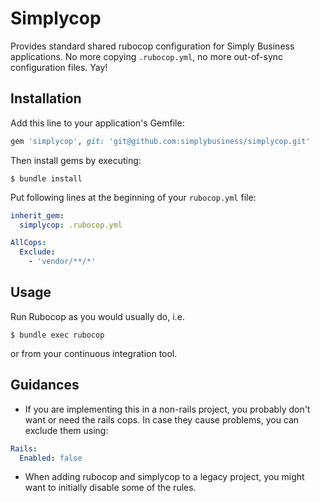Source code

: # Simplycop

Provides standard shared rubocop configuration for Simply Business applications. No more copying `.rubocop.yml`, no more out-of-sync configuration files. Yay!

## Installation

Add this line to your application's Gemfile:

```ruby
gem 'simplycop', git: 'git@github.com:simplybusiness/simplycop.git'

```

Then install gems by executing:

    $ bundle install

Put following lines at the beginning of your `rubocop.yml` file:

```yaml
inherit_gem:
  simplycop: .rubocop.yml

AllCops:
  Exclude:
    - 'vendor/**/*'
```

## Usage

Run Rubocop as you would usually do, i.e.

    $ bundle exec rubocop

or from your continuous integration tool.

## Guidances

* If you are implementing this in a non-rails project, you probably don't want or need the rails cops. In case they cause problems, you can exclude them using:
```yaml
Rails:
  Enabled: false
```
* When adding rubocop and simplycop to a legacy project, you might want to initially disable some of the rules.
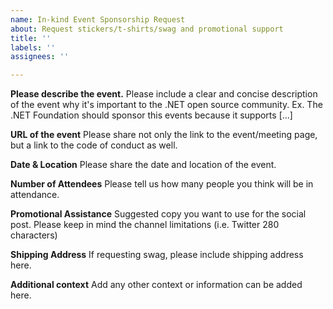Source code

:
 ```yaml
---
name: In-kind Event Sponsorship Request
about: Request stickers/t-shirts/swag and promotional support
title: ''
labels: ''
assignees: ''

---
```


**Please describe the event.**
Please include a clear and concise description of the event why it's important to the .NET open source community. Ex. The .NET Foundation should sponsor this events because it supports [...]

**URL of the event**
Please share not only the link to the event/meeting page, but a link to the code of conduct as well.

**Date & Location**
Please share the date and location of the event.

**Number of Attendees**
Please tell us how many people you think will be in attendance.

**Promotional Assistance**
Suggested copy you want to use for the social post. Please keep in mind the channel limitations (i.e. Twitter 280 characters)

**Shipping Address**
If requesting swag, please include shipping address here.

**Additional context**
Add any other context or information can be added here.

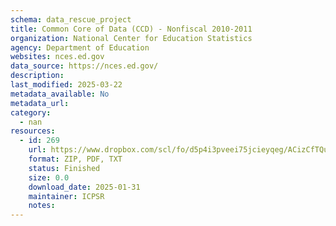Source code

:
 ```yaml
---
schema: data_rescue_project 
title: Common Core of Data (CCD) - Nonfiscal 2010-2011
organization: National Center for Education Statistics
agency: Department of Education
websites: nces.ed.gov
data_source: https://nces.ed.gov/
description: 
last_modified: 2025-03-22
metadata_available: No
metadata_url: 
category:
  - nan 
resources:
  - id: 269
    url: https://www.dropbox.com/scl/fo/d5p4i3pveei75jcieyqeg/ACizCfTQu-dEFu9cF1mVY3U?rlkey=det221bko2563b83104o0h0nl&dl=0
    format: ZIP, PDF, TXT
    status: Finished
    size: 0.0
    download_date: 2025-01-31
    maintainer: ICPSR
    notes: 
---
```

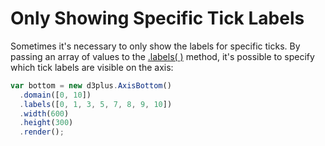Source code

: [width]: 600
[height]: 300

# Only Showing Specific Tick Labels

Sometimes it's necessary to only show the labels for specific ticks. By passing an array of values to the [.labels( )](https://github.com/d3plus/d3plus-axis#Axis.labels) method, it's possible to specify which tick labels are visible on the axis:

```js
var bottom = new d3plus.AxisBottom()
  .domain([0, 10])
  .labels([0, 1, 3, 5, 7, 8, 9, 10])
  .width(600)
  .height(300)
  .render();
```
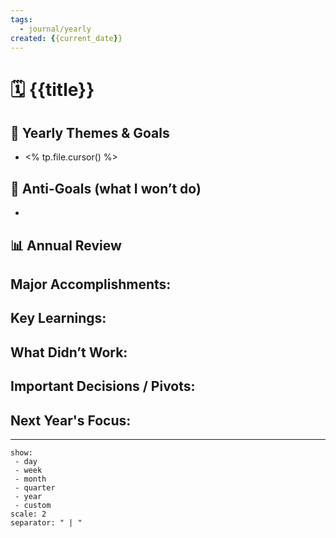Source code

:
```yaml
---
tags:
  - journal/yearly
created: {{current_date}}
---
```

# 🗓️ {{title}}

## 🎯 Yearly Themes & Goals
- <% tp.file.cursor() %>

## 🚫 Anti-Goals (what I won’t do)
- 

## 📊 Annual Review
**Major Accomplishments:**
- 

**Key Learnings:**
- 

**What Didn’t Work:**
- 

**Important Decisions / Pivots:**
- 

**Next Year's Focus:**
 - 

---

```journals-home
show:
 - day
 - week
 - month
 - quarter
 - year
 - custom
scale: 2
separator: " | "
```

```journal-nav
```
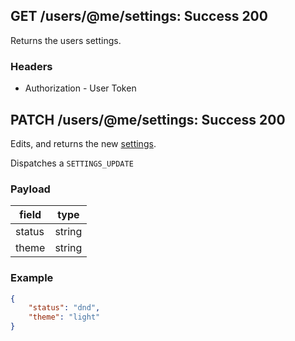 ## GET /users/@me/settings: Success 200
Returns the users settings.

### Headers

* Authorization - User Token

## PATCH /users/@me/settings: Success 200
Edits, and returns the new [settings](../../objects/user.md#settings-object).

Dispatches a `SETTINGS_UPDATE`

### Payload

| field  | type   |
| ------ | ------ |
| status | string |
| theme  | string |

### Example

```json
{
    "status": "dnd",
    "theme": "light"
}
```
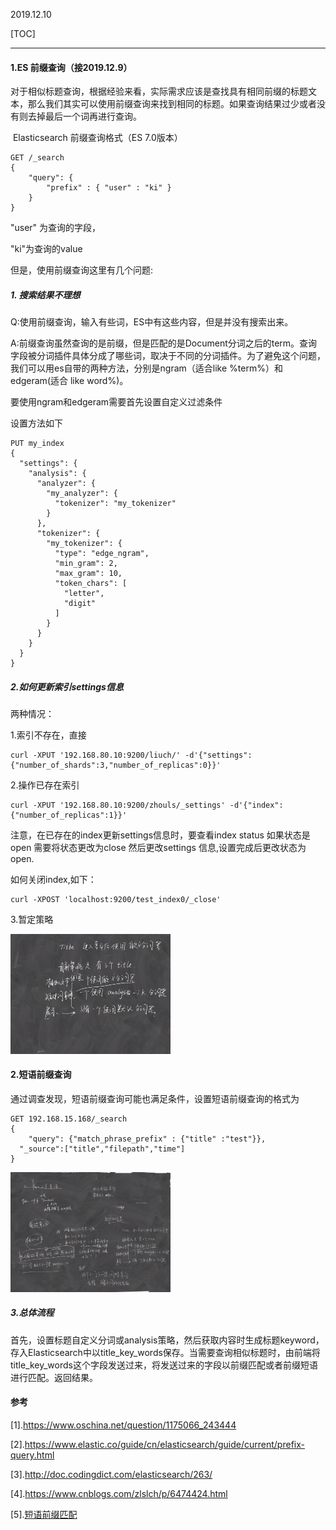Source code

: 2019.12.10

[TOC]

---

#### 1.ES 前缀查询（接2019.12.9）

​	对于相似标题查询，根据经验来看，实际需求应该是查找具有相同前缀的标题文本，那么我们其实可以使用前缀查询来找到相同的标题。如果查询结果过少或者没有则去掉最后一个词再进行查询。

​	Elasticsearch 前缀查询格式（ES 7.0版本）

```
GET /_search
{
    "query": {
        "prefix" : { "user" : "ki" }
    }
}
```

"user" 为查询的字段，

"ki"为查询的value

但是，使用前缀查询这里有几个问题:

##### 1. 搜索结果不理想

Q:使用前缀查询，输入有些词，ES中有这些内容，但是并没有搜索出来。

A:前缀查询虽然查询的是前缀，但是匹配的是Document分词之后的term。查询字段被分词插件具体分成了哪些词，取决于不同的分词插件。为了避免这个问题，我们可以用es自带的两种方法，分别是ngram（适合like %term%）和edgeram(适合 like word%)。



要使用ngram和edgeram需要首先设置自定义过滤条件

设置方法如下

```
PUT my_index
{
  "settings": {
    "analysis": {
      "analyzer": {
        "my_analyzer": {
          "tokenizer": "my_tokenizer"
        }
      },
      "tokenizer": {
        "my_tokenizer": {
          "type": "edge_ngram",
          "min_gram": 2,
          "max_gram": 10,
          "token_chars": [
            "letter",
            "digit"
          ]
        }
      }
    }
  }
}
```



##### 2.如何更新索引settings信息

两种情况：

1.索引不存在，直接

```
curl -XPUT '192.168.80.10:9200/liuch/' -d'{"settings":{"number_of_shards":3,"number_of_replicas":0}}'
```

2.操作已存在索引

```
curl -XPUT '192.168.80.10:9200/zhouls/_settings' -d'{"index":{"number_of_replicas":1}}'
```

注意，在已存在的index更新settings信息时，要查看index status 如果状态是open 需要将状态更改为close  然后更改settings 信息,设置完成后更改状态为open.

如何关闭index,如下：

```
curl -XPOST 'localhost:9200/test_index0/_close'
```





3.暂定策略



<img src="2019.12.10.assets/20191210-1.jpg" style="zoom:25%;" />





#### 2.短语前缀查询

​	通过调查发现，短语前缀查询可能也满足条件，设置短语前缀查询的格式为

```
GET 192.168.15.168/_search
{
    "query": {"match_phrase_prefix" : {"title" :"test"}},
  "_source":["title","filepath","time"]
}
```

<img src="2019.12.10.assets/20191210-2.jpg" style="zoom:25%;" />

##### 3.总体流程

​	首先，设置标题自定义分词或analysis策略，然后获取内容时生成标题keyword，存入Elasticsearch中以title_key_words保存。当需要查询相似标题时，由前端将title_key_words这个字段发送过来，将发送过来的字段以前缀匹配或者前缀短语进行匹配。返回结果。

#### 参考

[1].https://www.oschina.net/question/1175066_243444

[2].https://www.elastic.co/guide/cn/elasticsearch/guide/current/prefix-query.html

[3].http://doc.codingdict.com/elasticsearch/263/

[4].https://www.cnblogs.com/zlslch/p/6474424.html

[5].[短语前缀匹配](http://doc.codingdict.com/elasticsearch/242/)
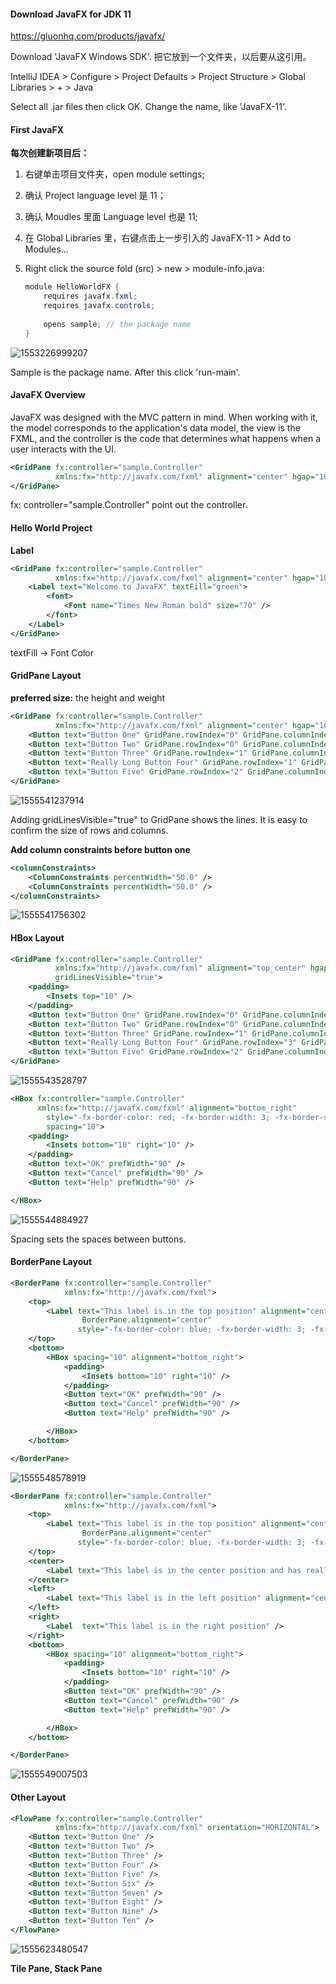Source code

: #### Download JavaFX for JDK 11

https://gluonhq.com/products/javafx/

Download 'JavaFX Windows SDK'. 把它放到一个文件夹，以后要从这引用。

IntelliJ IDEA > Configure > Project Defaults > Project Structure > Global Libraries > + > Java

Select all .jar files then click OK. Change the name, like 'JavaFX-11'.



#### First JavaFX

**每次创建新项目后：**

1. 右键单击项目文件夹，open module settings;

2. 确认 Project language level 是 11；

3. 确认 Moudles 里面 Language level 也是 11;

4. 在 Global Libraries 里，右键点击上一步引入的 JavaFX-11 > Add to Modules...

5. Right click the source fold (src) > new > module-info.java:

   ```java
   module HelloWorldFX {
       requires javafx.fxml;
       requires javafx.controls;
       
       opens sample; // the package name
   }
   ```


![1553226999207](1553226999207.png)

Sample is the package name. After this click 'run-main'.



#### JavaFX Overview

JavaFX was designed with the MVC pattern in mind. When working with it, the model corresponds to the application's data model, the view is the FXML, and the controller is the code that determines what happens when a user interacts with the UI.

```xml
<GridPane fx:controller="sample.Controller"
          xmlns:fx="http://javafx.com/fxml" alignment="center" hgap="10" vgap="10">
</GridPane>
```

fx: controller="sample.Controller" point out the controller.



#### Hello World Project

**Label**

```xml
<GridPane fx:controller="sample.Controller"
          xmlns:fx="http://javafx.com/fxml" alignment="center" hgap="10" vgap="10">
    <Label text="Welcome to JavaFX" textFill="green">
        <font>
            <Font name="Times New Roman bold" size="70" />
        </font>
    </Label>
</GridPane>
```

textFill -> Font Color



#### GridPane Layout

**preferred size:** the height and weight

```xml
<GridPane fx:controller="sample.Controller"
          xmlns:fx="http://javafx.com/fxml" alignment="center" hgap="10" vgap="10">
    <Button text="Button One" GridPane.rowIndex="0" GridPane.columnIndex="0" />
    <Button text="Button Two" GridPane.rowIndex="0" GridPane.columnIndex="1" />
    <Button text="Button Three" GridPane.rowIndex="1" GridPane.columnIndex="0" />
    <Button text="Really Long Button Four" GridPane.rowIndex="1" GridPane.columnIndex="1" />
    <Button text="Button Five" GridPane.rowIndex="2" GridPane.columnIndex="0" />
</GridPane>
```

![1555541237914](1555541237914.png)

Adding gridLinesVisible="true" to GridPane shows the lines. It is easy to confirm the size of rows and columns.

**Add column constraints before button one**

```xml
<columnConstraints>
    <ColumnConstraints percentWidth="50.0" />
    <ColumnConstraints percentWidth="50.0" />
</columnConstraints>
```

![1555541756302](1555541756302.png)



#### HBox Layout

```xml
<GridPane fx:controller="sample.Controller"
          xmlns:fx="http://javafx.com/fxml" alignment="top_center" hgap="10" vgap="10"
          gridLinesVisible="true">
    <padding>
        <Insets top="10" />
    </padding>
    <Button text="Button One" GridPane.rowIndex="0" GridPane.columnIndex="0" />
    <Button text="Button Two" GridPane.rowIndex="0" GridPane.columnIndex="1" />
    <Button text="Button Three" GridPane.rowIndex="1" GridPane.columnIndex="0" />
    <Button text="Really Long Button Four" GridPane.rowIndex="3" GridPane.columnIndex="0" GridPane.columnSpan="2" />
    <Button text="Button Five" GridPane.rowIndex="2" GridPane.columnIndex="0" />
</GridPane>
```



![1555543528797](1555543528797.png)



```xml
<HBox fx:controller="sample.Controller"
      xmlns:fx="http://javafx.com/fxml" alignment="bottom_right"
        style="-fx-border-color: red; -fx-border-width: 3; -fx-border-style: dashed"
        spacing="10">
    <padding>
        <Insets bottom="10" right="10" />
    </padding>
    <Button text="OK" prefWidth="90" />
    <Button text="Cancel" prefWidth="90" />
    <Button text="Help" prefWidth="90" />

</HBox>
```

![1555544884927](1555544884927.png)

Spacing sets the spaces between buttons.



#### BorderPane Layout

```xml
<BorderPane fx:controller="sample.Controller"
            xmlns:fx="http://javafx.com/fxml">
    <top>
        <Label text="This label is in the top position" alignment="center"
                BorderPane.alignment="center"
               style="-fx-border-color: blue; -fx-border-width: 3; -fx-border-style: dashed"/>
    </top>
    <bottom>
        <HBox spacing="10" alignment="bottom_right">
            <padding>
                <Insets bottom="10" right="10" />
            </padding>
            <Button text="OK" prefWidth="90" />
            <Button text="Cancel" prefWidth="90" />
            <Button text="Help" prefWidth="90" />

        </HBox>
    </bottom>

</BorderPane>
```

![1555548578919](1555548578919.png)



```xml
<BorderPane fx:controller="sample.Controller"
            xmlns:fx="http://javafx.com/fxml">
    <top>
        <Label text="This label is in the top position" alignment="center"
                BorderPane.alignment="center"
               style="-fx-border-color: blue; -fx-border-width: 3; -fx-border-style: dashed"/>
    </top>
    <center>
        <Label text="This label is in the center position and has really looooooooooooooooooooong text" />
    </center>
    <left>
        <Label text="This label is in the left position" alignment="center" />
    </left>
    <right>
        <Label  text="This label is in the right position" />
    </right>
    <bottom>
        <HBox spacing="10" alignment="bottom_right">
            <padding>
                <Insets bottom="10" right="10" />
            </padding>
            <Button text="OK" prefWidth="90" />
            <Button text="Cancel" prefWidth="90" />
            <Button text="Help" prefWidth="90" />

        </HBox>
    </bottom>

</BorderPane>
```

![1555549007503](1555549007503.png)



#### Other Layout

```xml
<FlowPane fx:controller="sample.Controller"
          xmlns:fx="http://javafx.com/fxml" orientation="HORIZONTAL">
    <Button text="Button One" />
    <Button text="Button Two" />
    <Button text="Button Three" />
    <Button text="Button Four" />
    <Button text="Button Five" />
    <Button text="Button Six" />
    <Button text="Button Seven" />
    <Button text="Button Eight" />
    <Button text="Button Nine" />
    <Button text="Button Ten" />
</FlowPane>
```

![1555623480547](1555623480547.png)

**Tile Pane, Stack Pane**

════

| AIM OF THE EXERCISE |
Pick out the lines above that hold the string "When" and show them.

| ANSWER BELOW |
* When adding rubocop and simplycop to a legacy project, you might want to initially disable some of the rules.
JavaFX was designed with the MVC pattern in mind. When working with it, the model corresponds to the application's data model, the view is the FXML, and the controller is the code that determines what happens when a user interacts with the UI.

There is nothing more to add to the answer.